# DATASET EXTRACT

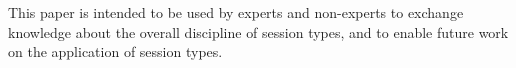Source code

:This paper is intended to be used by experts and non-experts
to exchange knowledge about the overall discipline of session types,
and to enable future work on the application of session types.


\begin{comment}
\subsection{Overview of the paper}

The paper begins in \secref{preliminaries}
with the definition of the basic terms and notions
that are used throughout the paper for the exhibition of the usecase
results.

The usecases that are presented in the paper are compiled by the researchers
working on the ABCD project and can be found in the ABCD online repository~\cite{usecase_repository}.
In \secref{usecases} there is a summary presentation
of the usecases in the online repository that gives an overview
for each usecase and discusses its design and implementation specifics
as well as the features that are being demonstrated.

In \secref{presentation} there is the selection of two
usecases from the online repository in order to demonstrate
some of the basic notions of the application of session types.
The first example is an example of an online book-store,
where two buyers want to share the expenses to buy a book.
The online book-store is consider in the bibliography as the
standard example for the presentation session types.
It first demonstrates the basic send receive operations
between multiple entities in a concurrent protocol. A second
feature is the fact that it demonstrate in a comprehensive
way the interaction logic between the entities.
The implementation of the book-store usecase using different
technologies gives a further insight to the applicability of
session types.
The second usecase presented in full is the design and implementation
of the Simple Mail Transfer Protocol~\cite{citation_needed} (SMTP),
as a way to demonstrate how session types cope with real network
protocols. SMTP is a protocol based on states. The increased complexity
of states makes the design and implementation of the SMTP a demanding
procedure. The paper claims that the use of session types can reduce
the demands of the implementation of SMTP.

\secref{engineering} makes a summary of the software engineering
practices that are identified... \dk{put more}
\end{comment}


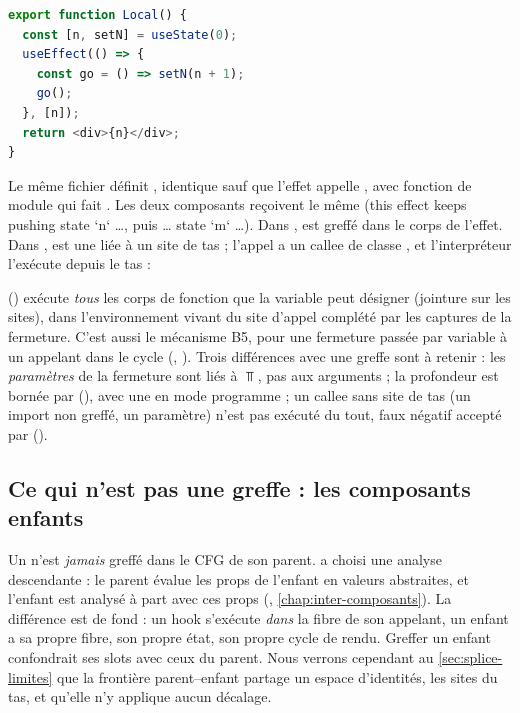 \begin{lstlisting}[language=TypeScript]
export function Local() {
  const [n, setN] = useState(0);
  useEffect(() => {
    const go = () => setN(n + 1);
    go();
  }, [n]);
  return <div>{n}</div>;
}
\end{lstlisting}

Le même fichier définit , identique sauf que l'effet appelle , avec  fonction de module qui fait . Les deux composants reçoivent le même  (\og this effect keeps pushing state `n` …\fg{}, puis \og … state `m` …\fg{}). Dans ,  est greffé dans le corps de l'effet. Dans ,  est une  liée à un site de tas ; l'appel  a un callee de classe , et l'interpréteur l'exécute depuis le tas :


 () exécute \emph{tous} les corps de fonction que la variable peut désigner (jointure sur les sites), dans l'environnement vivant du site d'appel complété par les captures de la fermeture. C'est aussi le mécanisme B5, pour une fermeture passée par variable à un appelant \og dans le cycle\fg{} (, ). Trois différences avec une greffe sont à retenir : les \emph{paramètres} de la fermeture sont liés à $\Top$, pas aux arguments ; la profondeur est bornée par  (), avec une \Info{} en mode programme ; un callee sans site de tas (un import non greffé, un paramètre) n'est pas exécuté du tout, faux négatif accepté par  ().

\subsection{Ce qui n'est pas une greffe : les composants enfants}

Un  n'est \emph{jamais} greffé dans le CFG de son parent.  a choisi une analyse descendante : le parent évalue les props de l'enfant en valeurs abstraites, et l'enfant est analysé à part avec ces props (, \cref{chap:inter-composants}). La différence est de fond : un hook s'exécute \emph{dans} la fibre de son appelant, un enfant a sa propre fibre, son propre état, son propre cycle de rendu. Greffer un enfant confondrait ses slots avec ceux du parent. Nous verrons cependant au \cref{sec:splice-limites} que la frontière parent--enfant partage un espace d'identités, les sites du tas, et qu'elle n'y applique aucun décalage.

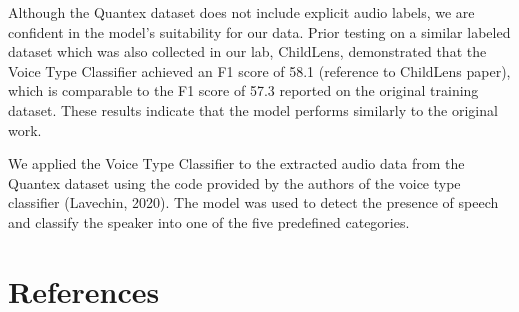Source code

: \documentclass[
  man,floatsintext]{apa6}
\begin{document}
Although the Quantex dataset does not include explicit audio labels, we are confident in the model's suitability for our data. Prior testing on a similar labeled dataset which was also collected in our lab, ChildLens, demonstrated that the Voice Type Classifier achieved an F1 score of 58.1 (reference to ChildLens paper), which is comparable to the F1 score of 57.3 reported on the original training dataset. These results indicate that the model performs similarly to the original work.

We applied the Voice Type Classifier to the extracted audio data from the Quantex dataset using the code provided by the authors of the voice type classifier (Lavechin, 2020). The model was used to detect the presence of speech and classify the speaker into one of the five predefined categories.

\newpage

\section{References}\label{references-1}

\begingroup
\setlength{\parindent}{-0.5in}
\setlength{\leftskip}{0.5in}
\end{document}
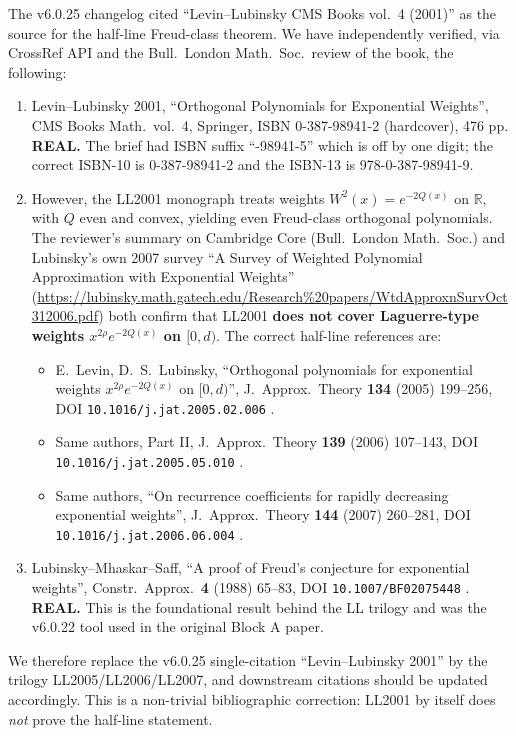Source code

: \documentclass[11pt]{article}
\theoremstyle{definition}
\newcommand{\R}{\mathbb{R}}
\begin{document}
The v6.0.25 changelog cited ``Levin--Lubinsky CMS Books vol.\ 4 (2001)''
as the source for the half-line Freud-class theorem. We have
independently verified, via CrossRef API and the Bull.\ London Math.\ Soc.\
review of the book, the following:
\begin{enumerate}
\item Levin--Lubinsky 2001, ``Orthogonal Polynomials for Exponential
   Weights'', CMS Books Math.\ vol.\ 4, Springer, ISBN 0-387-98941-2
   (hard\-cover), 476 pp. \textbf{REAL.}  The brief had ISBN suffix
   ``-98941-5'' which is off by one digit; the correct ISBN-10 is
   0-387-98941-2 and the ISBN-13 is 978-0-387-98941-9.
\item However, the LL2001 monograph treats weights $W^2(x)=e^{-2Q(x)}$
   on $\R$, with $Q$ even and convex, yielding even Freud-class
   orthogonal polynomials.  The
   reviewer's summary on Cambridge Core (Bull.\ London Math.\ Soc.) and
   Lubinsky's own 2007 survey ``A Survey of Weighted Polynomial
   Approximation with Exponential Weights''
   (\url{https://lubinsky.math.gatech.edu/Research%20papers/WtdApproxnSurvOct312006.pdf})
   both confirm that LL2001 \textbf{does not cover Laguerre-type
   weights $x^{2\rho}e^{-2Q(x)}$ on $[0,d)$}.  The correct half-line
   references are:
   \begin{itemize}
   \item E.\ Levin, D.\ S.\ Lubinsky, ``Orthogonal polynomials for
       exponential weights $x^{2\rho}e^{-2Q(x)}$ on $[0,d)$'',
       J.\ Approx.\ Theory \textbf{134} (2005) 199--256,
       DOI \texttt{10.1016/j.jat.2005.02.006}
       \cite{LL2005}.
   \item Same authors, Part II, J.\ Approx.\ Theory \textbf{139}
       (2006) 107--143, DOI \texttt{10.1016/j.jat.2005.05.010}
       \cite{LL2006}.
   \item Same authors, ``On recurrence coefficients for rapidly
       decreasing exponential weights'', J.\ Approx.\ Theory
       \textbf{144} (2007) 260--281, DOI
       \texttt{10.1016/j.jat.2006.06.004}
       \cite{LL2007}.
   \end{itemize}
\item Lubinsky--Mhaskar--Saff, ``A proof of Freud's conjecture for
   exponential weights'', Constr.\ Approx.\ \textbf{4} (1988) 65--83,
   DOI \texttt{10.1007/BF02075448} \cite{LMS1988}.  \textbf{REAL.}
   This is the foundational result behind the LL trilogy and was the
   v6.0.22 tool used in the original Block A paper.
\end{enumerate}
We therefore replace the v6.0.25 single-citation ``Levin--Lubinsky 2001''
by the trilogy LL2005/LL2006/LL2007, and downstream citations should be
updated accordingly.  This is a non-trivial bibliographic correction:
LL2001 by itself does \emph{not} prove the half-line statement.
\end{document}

# WHAT YOU ARE ASKED TO DO
Set down the records in full and exactly. Do not carry over any image.

# WRITTEN SOLUTION
Source code

:This paper is intended to be used by experts and non-experts
to exchange knowledge about the overall discipline of session types,
and to enable future work on the application of session types.


\begin{comment}
\subsection{Overview of the paper}

The paper begins in \secref{preliminaries}
with the definition of the basic terms and notions
that are used throughout the paper for the exhibition of the usecase
results.

The usecases that are presented in the paper are compiled by the researchers
working on the ABCD project and can be found in the ABCD online repository~\cite{usecase_repository}.
In \secref{usecases} there is a summary presentation
of the usecases in the online repository that gives an overview
for each usecase and discusses its design and implementation specifics
as well as the features that are being demonstrated.

In \secref{presentation} there is the selection of two
usecases from the online repository in order to demonstrate
some of the basic notions of the application of session types.
The first example is an example of an online book-store,
where two buyers want to share the expenses to buy a book.
The online book-store is consider in the bibliography as the
standard example for the presentation session types.
It first demonstrates the basic send receive operations
between multiple entities in a concurrent protocol. A second
feature is the fact that it demonstrate in a comprehensive
way the interaction logic between the entities.
The implementation of the book-store usecase using different
technologies gives a further insight to the applicability of
session types.
The second usecase presented in full is the design and implementation
of the Simple Mail Transfer Protocol~\cite{citation_needed} (SMTP),
as a way to demonstrate how session types cope with real network
protocols. SMTP is a protocol based on states. The increased complexity
of states makes the design and implementation of the SMTP a demanding
procedure. The paper claims that the use of session types can reduce
the demands of the implementation of SMTP.

\secref{engineering} makes a summary of the software engineering
practices that are identified... \dk{put more}
\end{comment}


 \begin{lstlisting}[language=TypeScript]
export function Local() {
  const [n, setN] = useState(0);
  useEffect(() => {
    const go = () => setN(n + 1);
    go();
  }, [n]);
  return <div>{n}</div>;
}
\end{lstlisting}

Le même fichier définit , identique sauf que l'effet appelle , avec  fonction de module qui fait . Les deux composants reçoivent le même  (\og this effect keeps pushing state `n` …\fg{}, puis \og … state `m` …\fg{}). Dans ,  est greffé dans le corps de l'effet. Dans ,  est une  liée à un site de tas ; l'appel  a un callee de classe , et l'interpréteur l'exécute depuis le tas :


 () exécute \emph{tous} les corps de fonction que la variable peut désigner (jointure sur les sites), dans l'environnement vivant du site d'appel complété par les captures de la fermeture. C'est aussi le mécanisme B5, pour une fermeture passée par variable à un appelant \og dans le cycle\fg{} (, ). Trois différences avec une greffe sont à retenir : les \emph{paramètres} de la fermeture sont liés à $\Top$, pas aux arguments ; la profondeur est bornée par  (), avec une \Info{} en mode programme ; un callee sans site de tas (un import non greffé, un paramètre) n'est pas exécuté du tout, faux négatif accepté par  ().

\subsection{Ce qui n'est pas une greffe : les composants enfants}

Un  n'est \emph{jamais} greffé dans le CFG de son parent.  a choisi une analyse descendante : le parent évalue les props de l'enfant en valeurs abstraites, et l'enfant est analysé à part avec ces props (, \cref{chap:inter-composants}). La différence est de fond : un hook s'exécute \emph{dans} la fibre de son appelant, un enfant a sa propre fibre, son propre état, son propre cycle de rendu. Greffer un enfant confondrait ses slots avec ceux du parent. Nous verrons cependant au \cref{sec:splice-limites} que la frontière parent--enfant partage un espace d'identités, les sites du tas, et qu'elle n'y applique aucun décalage.

Source code

: \documentclass[
  man,floatsintext]{apa6}
\begin{document}
Although the Quantex dataset does not include explicit audio labels, we are confident in the model's suitability for our data. Prior testing on a similar labeled dataset which was also collected in our lab, ChildLens, demonstrated that the Voice Type Classifier achieved an F1 score of 58.1 (reference to ChildLens paper), which is comparable to the F1 score of 57.3 reported on the original training dataset. These results indicate that the model performs similarly to the original work.

We applied the Voice Type Classifier to the extracted audio data from the Quantex dataset using the code provided by the authors of the voice type classifier (Lavechin, 2020). The model was used to detect the presence of speech and classify the speaker into one of the five predefined categories.

\newpage

\section{References}\label{references-1}

\begingroup
\setlength{\parindent}{-0.5in}
\setlength{\leftskip}{0.5in}
\end{document}
Source code

: \documentclass[11pt]{article}
\theoremstyle{definition}
\newcommand{\R}{\mathbb{R}}
\begin{document}
The v6.0.25 changelog cited ``Levin--Lubinsky CMS Books vol.\ 4 (2001)''
as the source for the half-line Freud-class theorem. We have
independently verified, via CrossRef API and the Bull.\ London Math.\ Soc.\
review of the book, the following:
\begin{enumerate}
\item Levin--Lubinsky 2001, ``Orthogonal Polynomials for Exponential
   Weights'', CMS Books Math.\ vol.\ 4, Springer, ISBN 0-387-98941-2
   (hard\-cover), 476 pp. \textbf{REAL.}  The brief had ISBN suffix
   ``-98941-5'' which is off by one digit; the correct ISBN-10 is
   0-387-98941-2 and the ISBN-13 is 978-0-387-98941-9.
\item However, the LL2001 monograph treats weights $W^2(x)=e^{-2Q(x)}$
   on $\R$, with $Q$ even and convex, yielding even Freud-class
   orthogonal polynomials.  The
   reviewer's summary on Cambridge Core (Bull.\ London Math.\ Soc.) and
   Lubinsky's own 2007 survey ``A Survey of Weighted Polynomial
   Approximation with Exponential Weights''
   (\url{https://lubinsky.math.gatech.edu/Research%20papers/WtdApproxnSurvOct312006.pdf})
   both confirm that LL2001 \textbf{does not cover Laguerre-type
   weights $x^{2\rho}e^{-2Q(x)}$ on $[0,d)$}.  The correct half-line
   references are:
   \begin{itemize}
   \item E.\ Levin, D.\ S.\ Lubinsky, ``Orthogonal polynomials for
       exponential weights $x^{2\rho}e^{-2Q(x)}$ on $[0,d)$'',
       J.\ Approx.\ Theory \textbf{134} (2005) 199--256,
       DOI \texttt{10.1016/j.jat.2005.02.006}
       \cite{LL2005}.
   \item Same authors, Part II, J.\ Approx.\ Theory \textbf{139}
       (2006) 107--143, DOI \texttt{10.1016/j.jat.2005.05.010}
       \cite{LL2006}.
   \item Same authors, ``On recurrence coefficients for rapidly
       decreasing exponential weights'', J.\ Approx.\ Theory
       \textbf{144} (2007) 260--281, DOI
       \texttt{10.1016/j.jat.2006.06.004}
       \cite{LL2007}.
   \end{itemize}
\item Lubinsky--Mhaskar--Saff, ``A proof of Freud's conjecture for
   exponential weights'', Constr.\ Approx.\ \textbf{4} (1988) 65--83,
   DOI \texttt{10.1007/BF02075448} \cite{LMS1988}.  \textbf{REAL.}
   This is the foundational result behind the LL trilogy and was the
   v6.0.22 tool used in the original Block A paper.
\end{enumerate}
We therefore replace the v6.0.25 single-citation ``Levin--Lubinsky 2001''
by the trilogy LL2005/LL2006/LL2007, and downstream citations should be
updated accordingly.  This is a non-trivial bibliographic correction:
LL2001 by itself does \emph{not} prove the half-line statement.
\end{document}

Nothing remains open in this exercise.